On March 14, 2021, HighPoint Resources Corporation ("HighPoint" or the "Company") filed voluntary petitions under Chapter 11 of the Bankruptcy Code (the "Chapter 11 Cases") in the United States Bankruptcy Court for the District of Delaware (the "Court") to effectuate the previously announced prepackaged plan of reorganization (the "Prepackaged Plan") and consummate the transactions pursuant to the Agreement and Plan of Merger, dated as of November 9, 2020, by and among Bonanza Creek Energy, Inc. ("Bonanza Creek"), HighPoint and Boron Merger Sub, Inc (the "Merger Agreement"). The Company has filed a motion with the Court seeking joint administration of the Chapter 11 Cases under the caption In re HighPoint Resources Corporation, et. al.

The Prepackaged Plan implements the merger and restructuring transactions contemplated under the Merger Agreement and TSA (as defined below). The Prepackaged Plan includes the following key features. Capitalized terms used in the summary below but not otherwise defined herein have the meaning given to such terms in the Prepackaged Plan.





     •    Cancellation of Notes Claims in Exchange for Bonanza Creek Common Stock
          and New Bonanza Creek Senior Notes. Holders of Allowed Notes Claims will
          receive their pro rata share of (i) 9,314,214 shares of Bonanza Creek
          common stock, which will constitute approximately 30.4% of the fully
          diluted aggregate outstanding shares of Bonanza Creek common stock
          (subject to dilution as contemplated by the terms set forth in the Merger
          Agreement and the Prepackaged Plan), and (ii) $100 million in principal
          of newly issued 7.5% senior notes due 2026 of Bonanza Creek.

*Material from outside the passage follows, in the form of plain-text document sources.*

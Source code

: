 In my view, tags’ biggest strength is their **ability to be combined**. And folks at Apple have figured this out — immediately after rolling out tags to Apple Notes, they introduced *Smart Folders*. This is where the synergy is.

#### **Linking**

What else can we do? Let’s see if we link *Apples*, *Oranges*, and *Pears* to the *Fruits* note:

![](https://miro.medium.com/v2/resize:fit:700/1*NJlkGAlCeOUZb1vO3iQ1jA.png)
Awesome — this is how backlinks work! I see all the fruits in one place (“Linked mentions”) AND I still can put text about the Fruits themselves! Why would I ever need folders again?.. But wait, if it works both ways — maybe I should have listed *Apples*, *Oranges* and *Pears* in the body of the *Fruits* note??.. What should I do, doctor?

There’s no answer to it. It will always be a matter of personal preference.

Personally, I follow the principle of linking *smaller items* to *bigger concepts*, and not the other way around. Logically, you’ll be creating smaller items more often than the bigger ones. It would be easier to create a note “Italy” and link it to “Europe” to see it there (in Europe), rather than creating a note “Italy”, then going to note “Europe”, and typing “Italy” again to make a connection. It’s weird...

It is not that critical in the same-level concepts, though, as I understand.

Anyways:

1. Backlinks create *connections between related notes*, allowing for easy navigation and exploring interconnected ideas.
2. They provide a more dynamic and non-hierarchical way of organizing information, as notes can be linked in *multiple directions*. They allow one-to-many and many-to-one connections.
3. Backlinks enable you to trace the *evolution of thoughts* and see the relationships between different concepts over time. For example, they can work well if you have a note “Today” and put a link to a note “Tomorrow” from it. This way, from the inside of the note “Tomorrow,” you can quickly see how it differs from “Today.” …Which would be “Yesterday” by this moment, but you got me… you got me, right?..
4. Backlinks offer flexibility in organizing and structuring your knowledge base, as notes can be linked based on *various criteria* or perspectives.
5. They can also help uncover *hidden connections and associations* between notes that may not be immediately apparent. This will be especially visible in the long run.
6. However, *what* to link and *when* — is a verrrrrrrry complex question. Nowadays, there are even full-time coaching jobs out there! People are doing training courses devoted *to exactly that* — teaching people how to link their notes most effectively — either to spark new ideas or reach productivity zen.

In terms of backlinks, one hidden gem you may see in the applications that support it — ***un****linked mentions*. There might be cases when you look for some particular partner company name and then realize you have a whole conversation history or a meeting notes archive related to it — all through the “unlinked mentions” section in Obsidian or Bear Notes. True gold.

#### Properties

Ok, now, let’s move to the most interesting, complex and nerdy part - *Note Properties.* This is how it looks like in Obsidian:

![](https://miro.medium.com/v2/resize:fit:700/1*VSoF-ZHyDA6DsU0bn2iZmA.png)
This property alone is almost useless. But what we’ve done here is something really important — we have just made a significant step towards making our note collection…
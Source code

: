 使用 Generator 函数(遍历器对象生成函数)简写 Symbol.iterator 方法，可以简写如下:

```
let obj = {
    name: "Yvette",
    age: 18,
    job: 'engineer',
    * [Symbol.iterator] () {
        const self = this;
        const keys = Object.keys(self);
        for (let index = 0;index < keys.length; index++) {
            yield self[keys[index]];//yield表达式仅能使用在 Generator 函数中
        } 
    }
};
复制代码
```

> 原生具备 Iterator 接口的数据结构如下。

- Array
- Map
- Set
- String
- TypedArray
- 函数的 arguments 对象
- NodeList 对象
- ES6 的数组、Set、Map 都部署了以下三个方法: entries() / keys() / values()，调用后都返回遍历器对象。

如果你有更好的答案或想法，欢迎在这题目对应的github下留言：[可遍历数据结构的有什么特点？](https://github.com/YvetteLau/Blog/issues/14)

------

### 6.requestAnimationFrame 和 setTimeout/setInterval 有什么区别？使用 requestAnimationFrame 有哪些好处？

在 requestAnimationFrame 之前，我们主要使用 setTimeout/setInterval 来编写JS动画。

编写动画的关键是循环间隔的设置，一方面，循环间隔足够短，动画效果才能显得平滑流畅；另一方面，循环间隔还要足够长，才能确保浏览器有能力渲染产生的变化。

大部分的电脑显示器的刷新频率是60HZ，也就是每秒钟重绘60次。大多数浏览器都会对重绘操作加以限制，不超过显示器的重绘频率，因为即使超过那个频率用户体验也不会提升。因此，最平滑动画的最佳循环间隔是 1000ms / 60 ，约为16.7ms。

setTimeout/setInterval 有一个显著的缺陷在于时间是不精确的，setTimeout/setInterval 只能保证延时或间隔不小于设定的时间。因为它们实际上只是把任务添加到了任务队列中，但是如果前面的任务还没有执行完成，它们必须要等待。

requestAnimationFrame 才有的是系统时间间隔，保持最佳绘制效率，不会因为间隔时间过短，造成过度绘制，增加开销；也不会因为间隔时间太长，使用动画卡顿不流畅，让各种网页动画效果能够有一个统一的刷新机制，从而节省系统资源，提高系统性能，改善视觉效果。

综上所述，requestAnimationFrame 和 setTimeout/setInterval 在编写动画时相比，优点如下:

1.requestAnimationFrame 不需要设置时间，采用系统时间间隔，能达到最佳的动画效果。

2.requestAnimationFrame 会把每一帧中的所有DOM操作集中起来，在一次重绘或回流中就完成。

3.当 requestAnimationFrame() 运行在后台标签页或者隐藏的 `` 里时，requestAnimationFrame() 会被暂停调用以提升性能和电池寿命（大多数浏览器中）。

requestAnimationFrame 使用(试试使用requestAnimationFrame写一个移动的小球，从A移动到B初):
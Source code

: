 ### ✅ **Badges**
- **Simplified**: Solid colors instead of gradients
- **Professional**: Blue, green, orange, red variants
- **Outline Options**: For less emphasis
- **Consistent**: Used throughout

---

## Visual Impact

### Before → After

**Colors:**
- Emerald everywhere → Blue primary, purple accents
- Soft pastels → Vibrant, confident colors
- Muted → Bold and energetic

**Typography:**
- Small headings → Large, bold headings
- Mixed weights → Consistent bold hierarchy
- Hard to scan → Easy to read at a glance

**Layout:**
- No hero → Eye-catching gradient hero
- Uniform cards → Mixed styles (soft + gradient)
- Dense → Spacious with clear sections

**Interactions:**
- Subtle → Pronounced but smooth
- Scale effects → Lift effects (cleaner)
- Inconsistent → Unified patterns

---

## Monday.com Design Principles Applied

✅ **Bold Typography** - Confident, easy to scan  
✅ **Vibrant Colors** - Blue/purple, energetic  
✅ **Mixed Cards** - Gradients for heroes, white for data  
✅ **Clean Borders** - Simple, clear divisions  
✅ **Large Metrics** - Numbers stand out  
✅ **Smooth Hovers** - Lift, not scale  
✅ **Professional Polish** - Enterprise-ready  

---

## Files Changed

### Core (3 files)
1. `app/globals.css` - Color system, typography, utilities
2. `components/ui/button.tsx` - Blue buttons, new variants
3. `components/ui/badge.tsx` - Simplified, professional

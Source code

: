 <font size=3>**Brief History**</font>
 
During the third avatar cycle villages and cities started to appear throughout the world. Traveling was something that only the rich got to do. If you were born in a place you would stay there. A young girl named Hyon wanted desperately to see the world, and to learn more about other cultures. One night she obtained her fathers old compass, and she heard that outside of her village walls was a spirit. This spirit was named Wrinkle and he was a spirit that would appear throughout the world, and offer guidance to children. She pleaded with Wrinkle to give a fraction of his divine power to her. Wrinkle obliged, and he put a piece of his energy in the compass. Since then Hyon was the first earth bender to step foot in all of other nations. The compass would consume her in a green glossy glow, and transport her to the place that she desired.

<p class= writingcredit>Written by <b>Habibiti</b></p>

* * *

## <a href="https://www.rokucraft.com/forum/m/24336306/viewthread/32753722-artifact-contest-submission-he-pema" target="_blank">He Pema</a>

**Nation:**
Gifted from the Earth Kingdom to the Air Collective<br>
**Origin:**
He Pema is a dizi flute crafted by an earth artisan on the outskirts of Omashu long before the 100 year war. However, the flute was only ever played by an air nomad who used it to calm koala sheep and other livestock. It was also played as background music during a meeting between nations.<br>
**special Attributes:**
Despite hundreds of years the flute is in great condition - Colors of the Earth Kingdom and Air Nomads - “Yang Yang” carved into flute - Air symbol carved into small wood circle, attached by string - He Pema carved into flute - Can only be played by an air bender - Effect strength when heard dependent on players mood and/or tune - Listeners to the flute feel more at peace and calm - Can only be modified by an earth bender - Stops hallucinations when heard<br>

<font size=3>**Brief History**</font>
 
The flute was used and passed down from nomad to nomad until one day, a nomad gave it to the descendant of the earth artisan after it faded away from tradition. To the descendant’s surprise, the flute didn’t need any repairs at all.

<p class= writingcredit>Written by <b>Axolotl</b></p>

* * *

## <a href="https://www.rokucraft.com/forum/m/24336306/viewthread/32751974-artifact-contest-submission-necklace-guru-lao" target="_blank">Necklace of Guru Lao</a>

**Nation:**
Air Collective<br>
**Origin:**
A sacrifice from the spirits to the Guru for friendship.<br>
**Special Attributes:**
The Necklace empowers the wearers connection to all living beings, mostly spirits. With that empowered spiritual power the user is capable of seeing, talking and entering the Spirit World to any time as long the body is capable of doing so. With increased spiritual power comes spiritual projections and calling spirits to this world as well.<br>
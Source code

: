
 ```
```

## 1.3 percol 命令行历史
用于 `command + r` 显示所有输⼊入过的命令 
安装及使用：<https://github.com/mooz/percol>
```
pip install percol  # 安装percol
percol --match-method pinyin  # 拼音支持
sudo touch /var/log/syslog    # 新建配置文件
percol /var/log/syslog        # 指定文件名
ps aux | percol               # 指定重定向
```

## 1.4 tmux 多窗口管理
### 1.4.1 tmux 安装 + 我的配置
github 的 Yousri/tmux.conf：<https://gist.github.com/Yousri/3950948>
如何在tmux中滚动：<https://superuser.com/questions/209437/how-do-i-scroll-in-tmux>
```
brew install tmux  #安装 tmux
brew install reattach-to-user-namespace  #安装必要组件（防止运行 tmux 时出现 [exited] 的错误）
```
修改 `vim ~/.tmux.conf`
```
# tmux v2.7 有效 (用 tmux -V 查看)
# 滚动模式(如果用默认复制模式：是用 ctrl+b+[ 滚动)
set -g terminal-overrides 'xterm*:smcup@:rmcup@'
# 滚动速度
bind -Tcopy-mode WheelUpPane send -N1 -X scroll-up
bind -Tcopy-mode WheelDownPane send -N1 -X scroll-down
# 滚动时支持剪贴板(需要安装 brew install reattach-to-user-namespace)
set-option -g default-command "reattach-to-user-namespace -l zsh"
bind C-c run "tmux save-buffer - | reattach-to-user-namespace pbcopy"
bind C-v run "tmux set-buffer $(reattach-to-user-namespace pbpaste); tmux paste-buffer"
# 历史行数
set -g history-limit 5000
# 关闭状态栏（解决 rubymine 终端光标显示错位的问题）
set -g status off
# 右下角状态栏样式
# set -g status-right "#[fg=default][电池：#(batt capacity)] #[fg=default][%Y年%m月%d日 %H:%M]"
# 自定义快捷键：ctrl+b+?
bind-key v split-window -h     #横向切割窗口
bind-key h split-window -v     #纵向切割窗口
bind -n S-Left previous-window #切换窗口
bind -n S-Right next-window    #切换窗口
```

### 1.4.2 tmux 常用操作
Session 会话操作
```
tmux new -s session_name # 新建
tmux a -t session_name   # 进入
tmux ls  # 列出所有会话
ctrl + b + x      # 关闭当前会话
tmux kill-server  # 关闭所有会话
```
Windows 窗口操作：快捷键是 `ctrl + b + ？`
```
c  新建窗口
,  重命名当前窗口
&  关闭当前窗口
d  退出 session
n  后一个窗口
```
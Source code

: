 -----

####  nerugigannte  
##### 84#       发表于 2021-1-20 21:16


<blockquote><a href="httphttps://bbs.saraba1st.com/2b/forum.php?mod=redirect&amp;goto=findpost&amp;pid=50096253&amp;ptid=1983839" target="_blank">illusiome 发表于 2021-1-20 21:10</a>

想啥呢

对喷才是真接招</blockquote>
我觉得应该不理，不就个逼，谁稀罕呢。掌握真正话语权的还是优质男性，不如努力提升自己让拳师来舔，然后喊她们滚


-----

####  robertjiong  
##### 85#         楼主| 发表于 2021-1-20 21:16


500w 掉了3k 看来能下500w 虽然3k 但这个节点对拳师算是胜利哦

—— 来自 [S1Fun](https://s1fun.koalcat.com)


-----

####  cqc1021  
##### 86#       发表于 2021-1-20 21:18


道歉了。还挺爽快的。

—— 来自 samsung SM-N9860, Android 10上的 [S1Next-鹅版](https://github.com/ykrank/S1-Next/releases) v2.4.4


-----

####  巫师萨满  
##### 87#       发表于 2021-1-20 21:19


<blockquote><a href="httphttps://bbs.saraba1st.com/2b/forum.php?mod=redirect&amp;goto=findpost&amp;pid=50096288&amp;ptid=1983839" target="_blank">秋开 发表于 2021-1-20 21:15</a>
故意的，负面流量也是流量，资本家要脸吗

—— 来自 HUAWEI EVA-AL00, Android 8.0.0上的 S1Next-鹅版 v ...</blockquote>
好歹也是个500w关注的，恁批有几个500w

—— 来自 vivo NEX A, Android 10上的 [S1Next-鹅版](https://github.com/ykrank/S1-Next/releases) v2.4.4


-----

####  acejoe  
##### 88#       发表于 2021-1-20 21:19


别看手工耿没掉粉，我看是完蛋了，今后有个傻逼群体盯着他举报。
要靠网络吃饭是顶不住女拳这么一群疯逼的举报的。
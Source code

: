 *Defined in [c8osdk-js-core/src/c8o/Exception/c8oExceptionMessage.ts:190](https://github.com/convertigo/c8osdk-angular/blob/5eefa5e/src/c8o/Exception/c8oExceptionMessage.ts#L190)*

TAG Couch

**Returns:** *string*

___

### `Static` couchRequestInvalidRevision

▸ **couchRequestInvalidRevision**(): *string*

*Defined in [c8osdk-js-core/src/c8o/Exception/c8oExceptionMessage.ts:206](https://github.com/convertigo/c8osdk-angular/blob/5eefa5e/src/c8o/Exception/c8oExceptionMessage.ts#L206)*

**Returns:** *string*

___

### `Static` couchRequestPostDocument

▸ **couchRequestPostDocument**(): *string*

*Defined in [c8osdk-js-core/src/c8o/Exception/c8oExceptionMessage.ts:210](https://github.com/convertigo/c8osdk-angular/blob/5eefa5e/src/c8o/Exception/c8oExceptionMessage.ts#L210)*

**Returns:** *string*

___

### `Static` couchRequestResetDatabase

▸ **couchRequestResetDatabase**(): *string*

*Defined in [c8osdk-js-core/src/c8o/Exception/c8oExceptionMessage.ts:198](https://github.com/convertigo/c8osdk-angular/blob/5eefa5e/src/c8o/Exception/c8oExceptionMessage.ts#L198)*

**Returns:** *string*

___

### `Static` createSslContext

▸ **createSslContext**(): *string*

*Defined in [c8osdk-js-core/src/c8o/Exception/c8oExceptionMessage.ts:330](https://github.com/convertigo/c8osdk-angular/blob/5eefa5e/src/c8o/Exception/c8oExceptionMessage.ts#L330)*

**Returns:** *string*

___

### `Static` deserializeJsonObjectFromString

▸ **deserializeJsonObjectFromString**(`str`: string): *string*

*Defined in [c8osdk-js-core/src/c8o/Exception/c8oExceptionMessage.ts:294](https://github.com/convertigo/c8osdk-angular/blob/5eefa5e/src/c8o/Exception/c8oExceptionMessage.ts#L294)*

     •    Cancellation of Existing HPR Interests in Exchange for Bonanza Creek
          Common Stock. Holders of Existing HPR Interests will receive their pro
          rata share of 490,221 shares of Bonanza Creek common stock, which will
          constitute approximately 1.6% of the fully diluted aggregate outstanding
          shares of Bonanza Creek common stock (subject to dilution as contemplated
          by the terms set forth in the Merger Agreement and the Prepackaged Plan).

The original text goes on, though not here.